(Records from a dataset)
##########

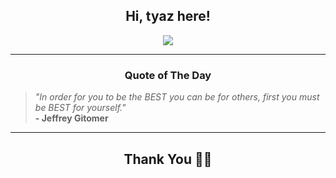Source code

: <h2 align="center"> Hi, tyaz here!</h2>

<p align="center">
<a href="https://github.com/tyazx" alt="github streak"><img src="https://dvst-streak.herokuapp.com/?user=tyazx&theme=tokyonight&fire=DD472C"></a>
</p>

<hr>
<h3 align="center">Quote of The Day</h3>
<p align="center">
<blockquote>
<i>"In order for you to be the BEST you can be for others, first you must be BEST for yourself."</i>
<br>
<b>- Jeffrey Gitomer</b>
</blockquote>
</p>


<hr>
<h2 align="center">Thank You 🙏🏼</h2>
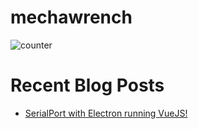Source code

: # mechawrench

![counter](https://enbdwunulgqmxiu.m.pipedream.net)


# Recent Blog Posts
<!-- BLOG-POST-LIST:START -->
- [SerialPort with Electron running VueJS!](https://www.mechawrench.com/posts/electron-vue-serialport-implementation/)
<!-- BLOG-POST-LIST:END -->
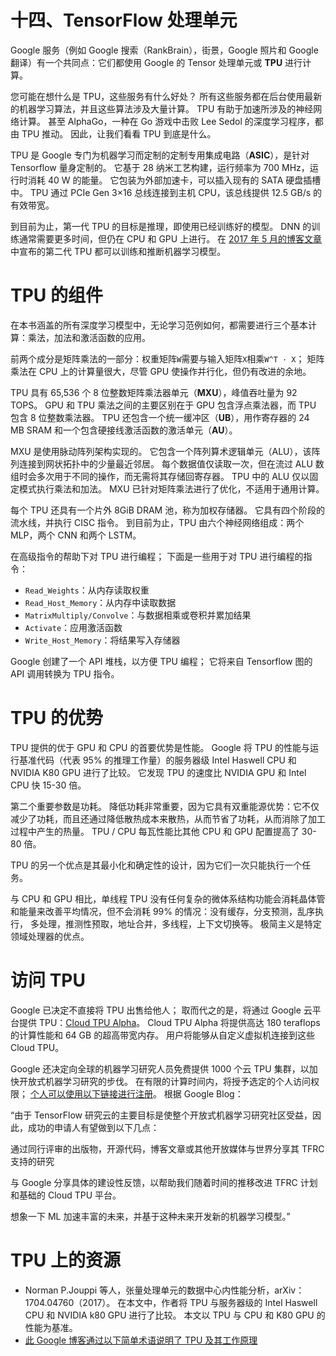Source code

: # 十四、TensorFlow 处理单元

Google 服务（例如 Google 搜索（RankBrain），街景，Google 照片和 Google 翻译）有一个共同点：它们都使用 Google 的 Tensor 处理单元或 **TPU** 进行计算。

您可能在想什么是 TPU，这些服务有什么好处？ 所有这些服务都在后台使用最新的机器学习算法，并且这些算法涉及大量计算。 TPU 有助于加速所涉及的神经网络计算。 甚至 AlphaGo，一种在 Go 游戏中击败 Lee Sedol 的深度学习程序，都由 TPU 推动。 因此，让我们看看 TPU 到底是什么。

TPU 是 Google 专门为机器学习而定制的定制专用集成电路（**ASIC**），是针对 Tensorflow 量身定制的。 它基于 28 纳米工艺构建，运行频率为 700 MHz，运行时消耗 40 W 的能量。 它包装为外部加速卡，可以插入现有的 SATA 硬盘插槽中。 TPU 通过 PCIe Gen 3×16 总线连接到主机 CPU，该总线提供 12.5 GB/s 的有效带宽。

到目前为止，第一代 TPU 的目标是推理，即使用已经训练好的模型。 DNN 的训练通常需要更多时间，但仍在 CPU 和 GPU 上进行。 在 [2017 年 5 月的博客文章](https://www.blog.google/topics/google-cloud/google-cloud-offer-tpus-machine-learning/)中宣布的第二代 TPU 都可以训练和推断机器学习模型。

# TPU 的组件

在本书涵盖的所有深度学习模型中，无论学习范例如何，都需要进行三个基本计算：乘法，加法和激活函数的应用。

前两个成分是矩阵乘法的一部分：权重矩阵`W`需要与输入矩阵`X`相乘`W^T · X`； 矩阵乘法在 CPU 上的计算量很大，尽管 GPU 使操作并行化，但仍有改进的余地。

TPU 具有 65,536 个 8 位整数矩阵乘法器单元（**MXU**），峰值吞吐量为 92 TOPS。 GPU 和 TPU 乘法之间的主要区别在于 GPU 包含浮点乘法器，而 TPU 包含 8 位整数乘法器。 TPU 还包含一个统一缓冲区（**UB**），用作寄存器的 24 MB SRAM 和一个包含硬接线激活函数的激活单元（**AU**）。

MXU 是使用脉动阵列架构实现的。 它包含一个阵列算术逻辑单元（ALU），该阵列连接到网状拓扑中的少量最近邻居。 每个数据值仅读取一次，但在流过 ALU 数组时会多次用于不同的操作，而无需将其存储回寄存器。 TPU 中的 ALU 仅以固定模式执行乘法和加法。 MXU 已针对矩阵乘法进行了优化，不适用于通用计算。

每个 TPU 还具有一个片外 8GiB DRAM 池，称为加权存储器。 它具有四个阶段的流水线，并执行 CISC 指令。 到目前为止，TPU 由六个神经网络组成：两个 MLP，两个 CNN 和两个 LSTM。

在高级指令的帮助下对 TPU 进行编程； 下面是一些用于对 TPU 进行编程的指令：

*   `Read_Weights`：从内存读取权重
*   `Read_Host_Memory`：从内存中读取数据
*   `MatrixMultiply/Convolve`：与数据相乘或卷积并累加结果
*   `Activate`：应用激活函数
*   `Write_Host_Memory`：将结果写入存储器

Google 创建了一个 API 堆栈，以方便 TPU 编程； 它将来自 Tensorflow 图的 API 调用转换为 TPU 指令。

# TPU 的优势

TPU 提供的优于 GPU 和 CPU 的首要优势是性能。 Google 将 TPU 的性能与运行基准代码（代表 95% 的推理工作量）的服务器级 Intel Haswell CPU 和 NVIDIA K80 GPU 进行了比较。 它发现 TPU 的速度比 NVIDIA GPU 和 Intel CPU 快 15-30 倍。

第二个重要参数是功耗。 降低功耗非常重要，因为它具有双重能源优势：它不仅减少了功耗，而且还通过降低散热成本来散热，从而节省了功耗，从而消除了加工过程中产生的热量。 TPU / CPU 每瓦性能比其他 CPU 和 GPU 配置提高了 30-80 倍。

TPU 的另一个优点是其最小化和确定性的设计，因为它们一次只能执行一个任务。

与 CPU 和 GPU 相比，单线程 TPU 没有任何复杂的微体系结构功能会消耗晶体管和能量来改善平均情况，但不会消耗 99% 的情况：没有缓存，分支预测，乱序执行， 多处理，推测性预取，地址合并，多线程，上下文切换等。 极简主义是特定领域处理器的优点。

# 访问 TPU

Google 已决定不直接将 TPU 出售给他人； 取而代之的是，将通过 Google 云平台提供 TPU：[Cloud TPU Alpha](https://cloud.google.com/tpu/)。 Cloud TPU Alpha 将提供高达 180 teraflops 的计算性能和 64 GB 的超高带宽内存。 用户将能够从自定义虚拟机连接到这些 Cloud TPU。

Google 还决定向全球的机器学习研究人员免费提供 1000 个云 TPU 集群，以加快开放式机器学习研究的步伐。 在有限的计算时间内，将授予选定的个人访问权限； [个人可以使用以下链接进行注册](https://services.google.com/fb/forms/tpusignup/)。 根据 Google Blog：

“由于 TensorFlow 研究云的主要目标是使整个开放式机器学习研究社区受益，因此，成功的申请人有望做到以下几点：

通过同行评审的出版物，开源代码，博客文章或其他开放媒体与世界分享其 TFRC 支持的研究

与 Google 分享具体的建设性反馈，以帮助我们随着时间的推移改进 TFRC 计划和基础的 Cloud TPU 平台。

想象一下 ML 加速丰富的未来，并基于这种未来开发新的机器学习模型。”

# TPU 上的资源

*   Norman P.Jouppi 等人，张量处理单元的数据中心内性能分析，arXiv：1704.04760（2017）。 在本文中，作者将 TPU 与服务器级的 Intel Haswell CPU 和 NVIDIA k80 GPU 进行了比较。 本文以 TPU 与 CPU 和 K80 GPU 的性能为基准。
*   [此 Google 博客通过以下简单术语说明了 TPU 及其工作原理](https://cloud.google.com/blog/big-data/2017/05/an-in-depth-look-at-googles-first-tensor-processing-unit-tpu)
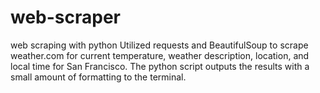 # web-scraper
web scraping with python 
Utilized requests and BeautifulSoup to scrape weather.com for current temperature, weather description, location, and local time for San Francisco. The python script outputs the results with a small amount 
of formatting to the terminal.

##########

EXERCISE OBJECTIVE - Going through the entries above, show each line that contains "NVIDIA".

TASK ANSWER -
TPU 提供的优于 GPU 和 CPU 的首要优势是性能。 Google 将 TPU 的性能与运行基准代码（代表 95% 的推理工作量）的服务器级 Intel Haswell CPU 和 NVIDIA K80 GPU 进行了比较。 它发现 TPU 的速度比 NVIDIA GPU 和 Intel CPU 快 15-30 倍。
*   Norman P.Jouppi 等人，张量处理单元的数据中心内性能分析，arXiv：1704.04760（2017）。 在本文中，作者将 TPU 与服务器级的 Intel Haswell CPU 和 NVIDIA k80 GPU 进行了比较。 本文以 TPU 与 CPU 和 K80 GPU 的性能为基准。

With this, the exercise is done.